Reason for Review
Interior Secretary Ryan Zinke directed the BLM to review the 2015 rule as part of Secretary’s Order No. 3349 (“Promoting Energy Independence and Economic Growth”), which was issued on March 29, 2017. During the review, the BLM found that all of the 32 states with oil and gas leases on BLM land already had some extent of state-level fracking regulations. The BLM then proposed the rescission of the 2015 rule following the Administration’s instruction to reduce the cost of regulatory compliance.
BLM Management of Mineral-rich Land
The BLM manages 258 million acres of public lands and nearly 700 million acres of subsurface minerals, including oil and natural gas. This accounts for 10% of the land in the United States and approximately 30% of the Nation’s minerals. These minerals are found beneath land managed by federal agencies such as the Fish and Wildlife Service, as well as private landowners. The rules for federal land and minerals development were written long before high-volume hydraulic fracturing and other modern technologies were used to produce oil and gas.

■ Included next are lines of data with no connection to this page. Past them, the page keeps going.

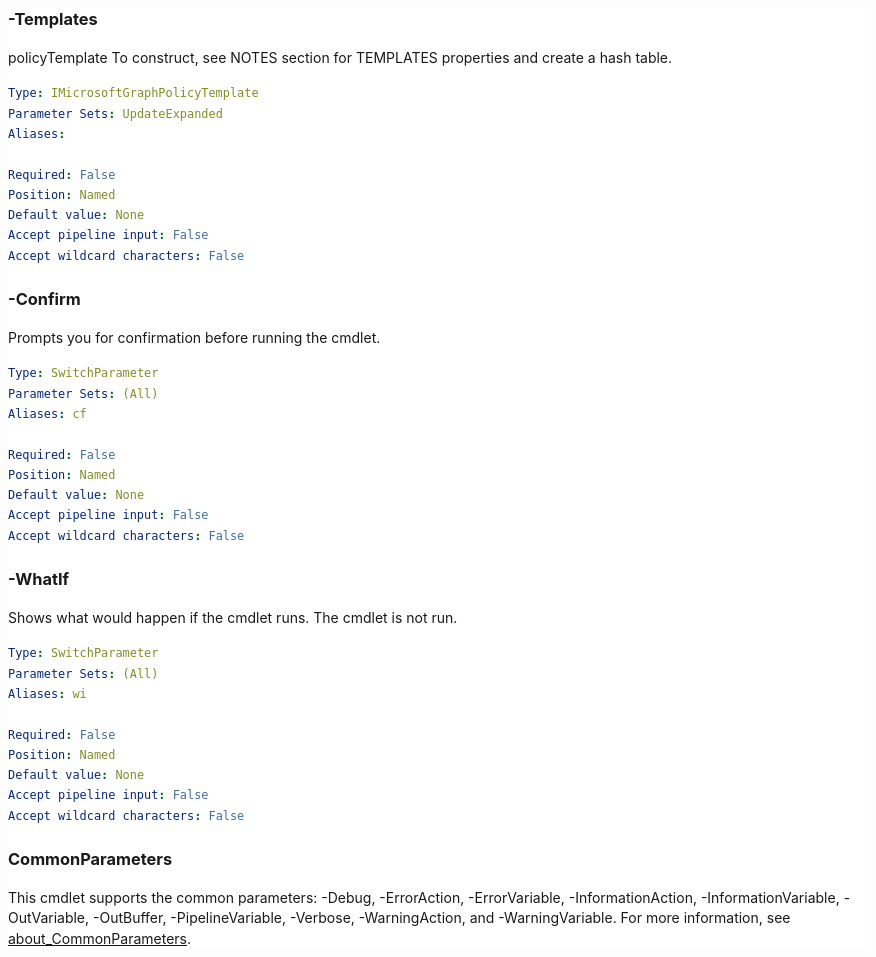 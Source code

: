 ### -Templates
policyTemplate
To construct, see NOTES section for TEMPLATES properties and create a hash table.

```yaml
Type: IMicrosoftGraphPolicyTemplate
Parameter Sets: UpdateExpanded
Aliases:

Required: False
Position: Named
Default value: None
Accept pipeline input: False
Accept wildcard characters: False
```

### -Confirm
Prompts you for confirmation before running the cmdlet.

```yaml
Type: SwitchParameter
Parameter Sets: (All)
Aliases: cf

Required: False
Position: Named
Default value: None
Accept pipeline input: False
Accept wildcard characters: False
```

### -WhatIf
Shows what would happen if the cmdlet runs.
The cmdlet is not run.

```yaml
Type: SwitchParameter
Parameter Sets: (All)
Aliases: wi

Required: False
Position: Named
Default value: None
Accept pipeline input: False
Accept wildcard characters: False
```

### CommonParameters
This cmdlet supports the common parameters: -Debug, -ErrorAction, -ErrorVariable, -InformationAction, -InformationVariable, -OutVariable, -OutBuffer, -PipelineVariable, -Verbose, -WarningAction, and -WarningVariable. For more information, see [about_CommonParameters](http://go.microsoft.com/fwlink/?LinkID=113216).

Pursuant to the Mineral Leasing Act (1920), the Federal Land Policy and Management Act (1976), the Indian mineral leasing laws, and other legal authorities, the BLM has the authority to administer oil and gas operations on Federal and Indian lands in a manner that allows for resource development “on the basis of multiple use and sustained yield.”
2015 Oil and Gas Rule
The 2015 rule’s stated intent was to modernize the BLM’s mineral management program. The specific objectives were to (1) ensure that oil and gas wells were properly constructed to protect water supplies, (2) make certain that the fluids that flow back to the surface as a result of hydraulic fracturing operations were managed in an environmentally responsible way, and (3) provide public disclosure of the chemicals used in hydraulic fracturing fluids. The third objective was especially contentious as many hydraulic fracturing companies view their fluid composition as proprietary and do not wish to disclose the chemicals used.